The maintenance of these channels provides increased flow of various fluids, e.g., hydrocarbons such as natural gas and oil.
Proppant materials that have been widely used include: (1) particulate sintered ceramics, typically aluminum oxide, silica, or bauxite, often with clay-like binders or other additives to increase the particulate's compressive strength, especially sintered bauxite; (2) natural, relatively coarse, sand, the particles of which are roughly spherical, generally called “frac sand” and (3) resin-coated particulates of (1) and (2), i.e., resin-coated proppant.
One of the problems commonly encountered when using these and other such proppant materials for maintaining the fractures created in a subterranean formation in an open condition is the flow back of both proppant and other particulates through the formation with the hydrocarbon being recovered.
One approach for inhibiting such flow back centers on the use of a coated proppant, where the proppant is coated with a thermosetting resin composition. The resin is intended to cure in place creating a hard permeable mass when the proppant is lodged in the formation. Typically, the resin-coated proppant is deposited in the fractures after a large quantity of uncoated proppant material has first been deposited. In other words, the last portion of the proppant deposited in each fracture, often referred to in the art as the “tail-in” portion, constitutes the proppant coated with the thermosetting resin. Upon curing the resin, the tail-in portion of the proppant is consolidated into a hard permeable mass having a high compressive strength. With that structure in place, unconsolidated proppant and formation particulate solids are hopefully prevented from flowing out of the fractures with the recovered hydrocarbons.
Another approach to reducing the occurrence of particulate flow back is described in co-pending U.S. Application Ser. No. 11/456,897, published as US 2008-0011477 A1. In accordance with that invention, the proppant is provided with a coating of a thermoplastic resin adhesive. One particularly preferred class of thermoplastic materials is those substances commonly referred to as hot melt adhesives. By using such materials, the coating on the proppant exhibits a latent tackiness, i.e., the tackiness of the coating does not develop until the proppant is placed into the hydrocarbon-bearing formation. The latent tackiness aids in the ease of handling of this coated proppant prior to down well placement where aggregation then occurs as the thermoplastic coating thereafter softens or at least partially fuses to cause the tacky (sticky) material (adhesive) to produce agglomerates as particulates bridge one-to-another thus forming a stable framework within the fracture to provide a fluid permeable region within the subterranean formation.
U.S. Pat. No. 6,116,342 describes still another approach which attempts to provide flow back control in well fracture operations. According to the disclosed method, a combination of a proppant and a separate magnetized material is placed in the formation fractures. The magnetized material is comprised of a magnetizable metal which can be in the form of beads, fibers, strips, particles or the like, or the metal can be embedded in or coated on a non-metallic material. As the magnetized material moves into voids or channels located within the proppant bed through which both deposited proppant and natural formation particulates can flow from the formation, the magnetized material forms clusters which are held together by magnetic attraction. These clusters purportedly facilitate the formation of permeable proppant bridges. Such magnetized material-proppant bridges then impede the flow-back of proppant and formation solids, while allowing hydrocarbon flow through the formation.
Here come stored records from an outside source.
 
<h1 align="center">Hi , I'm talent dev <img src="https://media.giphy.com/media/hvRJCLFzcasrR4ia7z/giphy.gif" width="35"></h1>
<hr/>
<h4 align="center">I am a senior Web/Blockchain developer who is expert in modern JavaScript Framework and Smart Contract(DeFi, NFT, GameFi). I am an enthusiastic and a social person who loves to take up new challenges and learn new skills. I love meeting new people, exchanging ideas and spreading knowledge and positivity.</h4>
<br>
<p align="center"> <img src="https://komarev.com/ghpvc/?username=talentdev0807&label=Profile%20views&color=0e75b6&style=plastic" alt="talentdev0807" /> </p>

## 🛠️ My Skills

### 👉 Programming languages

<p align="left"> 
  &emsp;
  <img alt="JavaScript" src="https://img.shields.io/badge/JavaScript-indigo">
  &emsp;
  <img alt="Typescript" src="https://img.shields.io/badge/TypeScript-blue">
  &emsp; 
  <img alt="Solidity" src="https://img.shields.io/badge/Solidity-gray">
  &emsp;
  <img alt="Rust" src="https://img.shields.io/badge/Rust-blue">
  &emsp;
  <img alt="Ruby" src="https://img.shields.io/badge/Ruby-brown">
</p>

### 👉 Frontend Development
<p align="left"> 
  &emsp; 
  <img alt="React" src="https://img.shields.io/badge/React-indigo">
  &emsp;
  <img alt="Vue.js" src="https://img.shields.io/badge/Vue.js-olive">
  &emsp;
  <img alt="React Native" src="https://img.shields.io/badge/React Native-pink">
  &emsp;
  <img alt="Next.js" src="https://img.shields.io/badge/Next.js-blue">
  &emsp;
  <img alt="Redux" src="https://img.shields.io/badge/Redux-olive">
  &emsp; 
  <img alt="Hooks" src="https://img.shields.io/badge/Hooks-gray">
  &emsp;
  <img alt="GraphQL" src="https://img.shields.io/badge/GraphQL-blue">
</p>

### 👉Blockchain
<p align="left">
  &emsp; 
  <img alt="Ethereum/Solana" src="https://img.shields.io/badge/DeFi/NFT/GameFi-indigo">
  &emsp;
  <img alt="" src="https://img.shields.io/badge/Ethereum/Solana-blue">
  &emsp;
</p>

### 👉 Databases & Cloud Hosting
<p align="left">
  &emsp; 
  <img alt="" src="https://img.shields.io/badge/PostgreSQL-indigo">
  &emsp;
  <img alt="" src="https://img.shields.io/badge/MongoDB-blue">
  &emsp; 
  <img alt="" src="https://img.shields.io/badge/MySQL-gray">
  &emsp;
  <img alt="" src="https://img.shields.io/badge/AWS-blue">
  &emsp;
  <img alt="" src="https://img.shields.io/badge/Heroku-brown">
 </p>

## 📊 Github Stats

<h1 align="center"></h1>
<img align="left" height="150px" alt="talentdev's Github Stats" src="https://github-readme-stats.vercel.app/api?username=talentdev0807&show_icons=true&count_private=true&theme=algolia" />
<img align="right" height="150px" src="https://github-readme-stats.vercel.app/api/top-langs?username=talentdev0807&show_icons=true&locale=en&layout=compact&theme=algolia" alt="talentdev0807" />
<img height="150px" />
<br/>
This prior patent indicates that the magnetized material utilized with a particular sized proppant should have a similar size to the proppant in order to insure that the proppant bed containing the magnetized material has sufficient permeability. The patent also suggests that the magnetized material be included in a fracture or fractures with the proppant in an amount in the range of from about 0.1% to about 25% by weight of the proppant, and preferably ranges from 1% to 5% by weight of proppant.
While these techniques can be applied in an effort to control the undesired flow of solids through the formation during hydrocarbon recovery operations, the art continues to search for other techniques of fracturing and placing proppant in subterranean formations in a way to limit flow-back of both proppant and formation solids with the recovered hydrocarbon fluid.